Dataset entries:
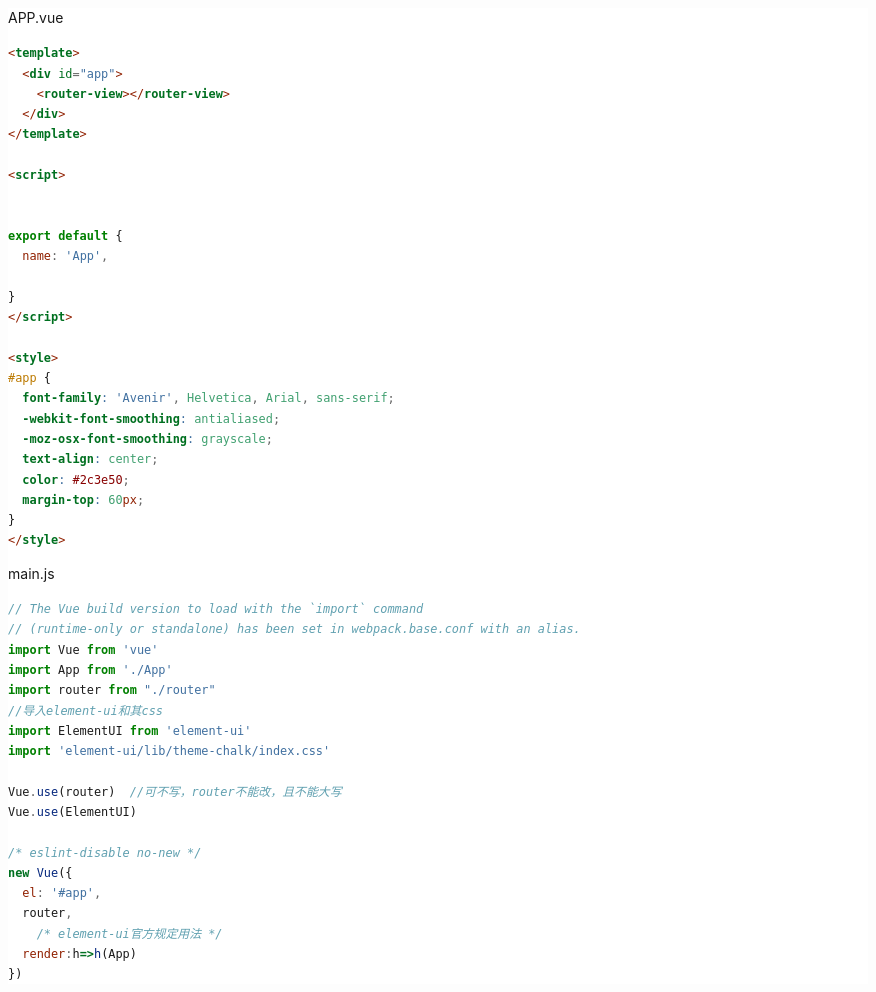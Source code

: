 APP.vue

```html
<template>
  <div id="app">
    <router-view></router-view>
  </div>
</template>

<script>


export default {
  name: 'App',

}
</script>

<style>
#app {
  font-family: 'Avenir', Helvetica, Arial, sans-serif;
  -webkit-font-smoothing: antialiased;
  -moz-osx-font-smoothing: grayscale;
  text-align: center;
  color: #2c3e50;
  margin-top: 60px;
}
</style>
```

main.js

```js
// The Vue build version to load with the `import` command
// (runtime-only or standalone) has been set in webpack.base.conf with an alias.
import Vue from 'vue'
import App from './App'
import router from "./router"
//导入element-ui和其css
import ElementUI from 'element-ui'
import 'element-ui/lib/theme-chalk/index.css'

Vue.use(router)  //可不写，router不能改，且不能大写
Vue.use(ElementUI)

/* eslint-disable no-new */
new Vue({
  el: '#app',
  router,
    /* element-ui官方规定用法 */
  render:h=>h(App)
})
```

- _What the task requires_: Search the records above for the string "ElementUI" and copy each line that holds it.

- _Result below_:
import ElementUI from 'element-ui'
Vue.use(ElementUI)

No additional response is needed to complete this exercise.